TASK OBJECTIVE
Drop every picture and give the entries back exactly.

DATA SHOWN
★ ★ ★ ★ ★ ★ ★

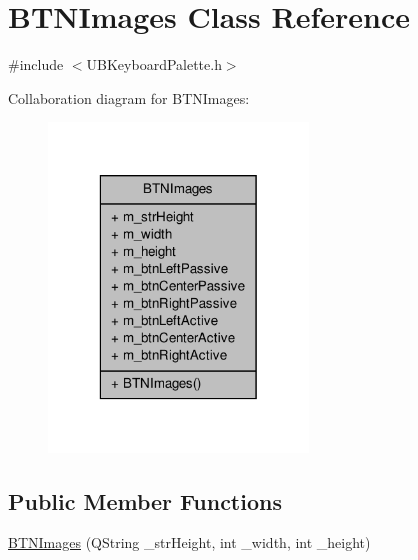 \hypertarget{class_b_t_n_images}{\section{B\-T\-N\-Images Class Reference}
\label{d2/d5c/class_b_t_n_images}
}


{\ttfamily \#include $<$U\-B\-Keyboard\-Palette.\-h$>$}



Collaboration diagram for B\-T\-N\-Images\-:
\nopagebreak
\begin{figure}[H]
\begin{center}
\leavevmode
\includegraphics[width=196pt]{d0/d47/class_b_t_n_images__coll__graph}
\end{center}
\end{figure}
\subsection*{Public Member Functions}
\begin{DoxyCompactItemize}
\item 
\hyperlink{class_b_t_n_images_acf36a0047870983fd02b62ad3de5006e}{B\-T\-N\-Images} (Q\-String \-\_\-str\-Height, int \-\_\-width, int \-\_\-height)
\end{DoxyCompactItemize}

★ ★ ★ ★ ★ ★ ★

ANSWER AREA
 \hypertarget{class_b_t_n_images}{\section{B\-T\-N\-Images Class Reference}
\label{d2/d5c/class_b_t_n_images}
}


{\ttfamily \#include $<$U\-B\-Keyboard\-Palette.\-h$>$}



Collaboration diagram for B\-T\-N\-Images\-:
\nopagebreak
\begin{figure}[H]
\begin{center}
\leavevmode
\includegraphics[width=196pt]{d0/d47/class_b_t_n_images__coll__graph}
\end{center}
\end{figure}
\subsection*{Public Member Functions}
\begin{DoxyCompactItemize}
\item 
\hyperlink{class_b_t_n_images_acf36a0047870983fd02b62ad3de5006e}{B\-T\-N\-Images} (Q\-String \-\_\-str\-Height, int \-\_\-width, int \-\_\-height)
\end{DoxyCompactItemize}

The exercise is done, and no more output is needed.